JupiterBroadcasting / jupiterbroadcasting.com

JupiterBroadcasting.com, hugo-based and community-driven!
https://jupiterbroadcasting.com
99 stars 49 forks source link

episode link markdown not rendered correctly #221

Open gerbrent opened 2 years ago

gerbrent commented 2 years ago

See https://jupiterbroadcasting.net/show/linux-action-news/250/

Behaviour

One of the links on this particular episode renders as: [Bug #1974196 “Installing libudev1 on a new Jammy installation"](https://bugs.launchpad.net/ubuntu/+source/apt/+bug/1974196 “Bug #1974196 “Installing libudev1 on a new Jammy installation”")

Expected

The link should be formatted as the others, namely: Bug #1974196 "Installing libudev1 on a new Jammy installation"

I blame all the quotes.

gerbrent commented 2 years ago

image

elreydetoda commented 2 years ago

That's an interesting one...🤔

xPMo commented 2 years ago

Dug into it, it's an html2text bug with " in the link title. Minimal reproduction:

$ printf '<a title="&quot;" href="/">foo</a>' | html2text
[foo](/ """)
elreydetoda commented 2 years ago

So @xPMo , can you think of any to fix this besides just stripping out the html encoded version of the quote?
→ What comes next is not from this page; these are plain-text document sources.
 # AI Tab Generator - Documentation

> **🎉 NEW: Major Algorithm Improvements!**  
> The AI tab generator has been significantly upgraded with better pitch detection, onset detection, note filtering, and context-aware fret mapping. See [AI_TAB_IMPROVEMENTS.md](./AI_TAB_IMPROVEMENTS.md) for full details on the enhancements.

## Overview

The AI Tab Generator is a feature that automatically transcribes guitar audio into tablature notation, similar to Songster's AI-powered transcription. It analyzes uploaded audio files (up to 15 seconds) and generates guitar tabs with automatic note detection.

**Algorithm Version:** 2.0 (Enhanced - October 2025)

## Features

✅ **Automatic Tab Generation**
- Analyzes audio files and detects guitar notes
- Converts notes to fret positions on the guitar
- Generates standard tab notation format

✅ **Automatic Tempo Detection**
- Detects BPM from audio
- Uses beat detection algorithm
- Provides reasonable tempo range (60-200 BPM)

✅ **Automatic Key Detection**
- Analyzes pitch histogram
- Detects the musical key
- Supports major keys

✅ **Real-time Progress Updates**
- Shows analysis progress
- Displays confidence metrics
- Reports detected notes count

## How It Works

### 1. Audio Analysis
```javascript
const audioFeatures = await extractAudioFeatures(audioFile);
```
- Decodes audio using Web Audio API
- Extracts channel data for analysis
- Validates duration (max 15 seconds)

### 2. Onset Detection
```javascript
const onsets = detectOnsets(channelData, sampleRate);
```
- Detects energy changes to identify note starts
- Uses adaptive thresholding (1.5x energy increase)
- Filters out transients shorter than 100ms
I guess we could convert it to be the html encoded version of the single quote &#39; (src) instead?

gerbrent commented 2 years ago

We could also simply.... not use quotes if that's easier.
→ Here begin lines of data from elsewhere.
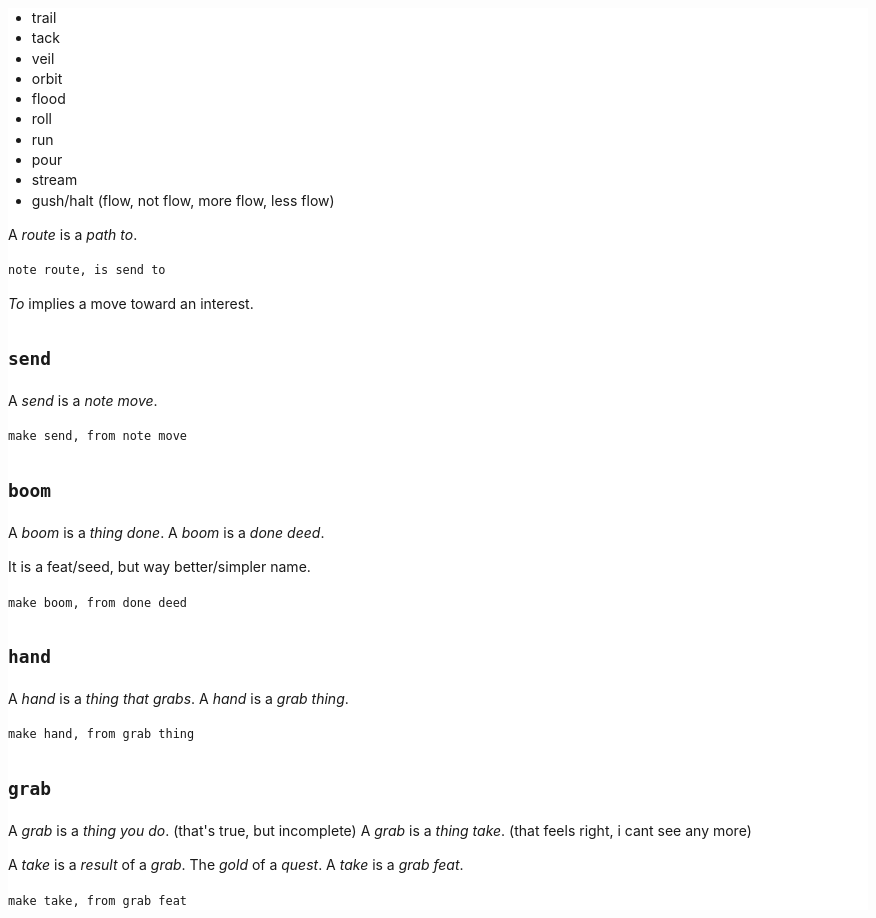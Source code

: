- trail
- tack
- veil
- orbit
- flood
- roll
- run
- pour
- stream
- gush/halt (flow, not flow, more flow, less flow)

A _route_ is a _path to_.

```
note route, is send to
```

_To_ implies a move toward an interest.

## `send`

A _send_ is a _note move_.

```
make send, from note move
```

## `boom`

A _boom_ is a _thing done_.
A _boom_ is a _done deed_.

It is a feat/seed, but way better/simpler name.

```
make boom, from done deed
```

## `hand`

A _hand_ is a _thing_ _that_ _grabs_.
A _hand_ is a _grab thing_.

```
make hand, from grab thing
```

## `grab`

A _grab_ is a _thing_ _you_ _do_. (that's true, but incomplete)
A _grab_ is a _thing take_. (that feels right, i cant see any more)

A _take_ is a _result_ of a _grab_. The _gold_ of a _quest_.
A _take_ is a _grab feat_.

```
make take, from grab feat
```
Could scrape the scrapped data for quoted links and scrape them out of there. Unless that idea is scrap.

xPMo commented 2 years ago

I made an issue upstream, and might make a PR too.
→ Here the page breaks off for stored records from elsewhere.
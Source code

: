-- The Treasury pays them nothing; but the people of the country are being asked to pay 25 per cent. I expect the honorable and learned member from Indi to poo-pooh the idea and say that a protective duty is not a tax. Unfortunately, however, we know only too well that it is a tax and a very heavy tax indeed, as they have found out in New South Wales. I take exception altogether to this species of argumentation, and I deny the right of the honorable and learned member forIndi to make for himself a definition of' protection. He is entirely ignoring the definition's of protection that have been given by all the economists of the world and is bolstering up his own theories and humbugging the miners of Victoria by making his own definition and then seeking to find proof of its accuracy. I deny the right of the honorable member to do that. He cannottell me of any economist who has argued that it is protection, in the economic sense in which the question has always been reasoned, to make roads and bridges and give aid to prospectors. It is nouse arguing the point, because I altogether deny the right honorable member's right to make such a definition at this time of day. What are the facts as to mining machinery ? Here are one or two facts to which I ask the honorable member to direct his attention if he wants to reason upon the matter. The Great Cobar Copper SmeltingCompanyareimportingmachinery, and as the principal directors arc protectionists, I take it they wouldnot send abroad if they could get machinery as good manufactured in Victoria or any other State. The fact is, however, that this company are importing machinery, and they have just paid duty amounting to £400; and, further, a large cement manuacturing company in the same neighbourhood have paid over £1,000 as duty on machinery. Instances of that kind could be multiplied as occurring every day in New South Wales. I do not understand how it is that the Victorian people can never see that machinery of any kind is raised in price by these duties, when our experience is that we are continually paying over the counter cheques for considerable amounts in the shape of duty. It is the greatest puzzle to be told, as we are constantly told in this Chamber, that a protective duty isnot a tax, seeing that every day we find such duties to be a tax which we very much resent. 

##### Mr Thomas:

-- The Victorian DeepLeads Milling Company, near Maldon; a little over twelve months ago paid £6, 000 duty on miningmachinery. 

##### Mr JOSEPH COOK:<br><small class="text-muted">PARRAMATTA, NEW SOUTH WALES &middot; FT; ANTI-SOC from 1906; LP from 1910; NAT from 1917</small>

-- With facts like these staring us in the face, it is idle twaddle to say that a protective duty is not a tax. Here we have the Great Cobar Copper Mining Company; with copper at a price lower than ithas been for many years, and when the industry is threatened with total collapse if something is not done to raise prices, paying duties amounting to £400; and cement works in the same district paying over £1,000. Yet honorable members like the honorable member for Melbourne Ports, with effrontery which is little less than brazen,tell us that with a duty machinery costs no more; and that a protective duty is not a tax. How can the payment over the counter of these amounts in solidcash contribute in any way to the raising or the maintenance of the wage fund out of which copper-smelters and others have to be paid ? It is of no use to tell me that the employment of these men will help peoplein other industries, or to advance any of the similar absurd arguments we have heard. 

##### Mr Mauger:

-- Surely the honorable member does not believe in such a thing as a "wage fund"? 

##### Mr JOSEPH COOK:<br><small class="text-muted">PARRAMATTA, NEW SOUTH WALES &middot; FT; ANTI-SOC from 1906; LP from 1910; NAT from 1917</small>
Could scrape the scrapped data for quoted links and scrape them out of there. Unless that idea is scrap.

I'd be reticent to hack a post-conversion fix into the scraper. I have an idea that might work but it might cause breakage elsewhere. I don't know how the scraper interacts with git; if we just fix it manually, will it overwrite it?

If not, an exeptions list for the scraper might make it easier to address future one-offs.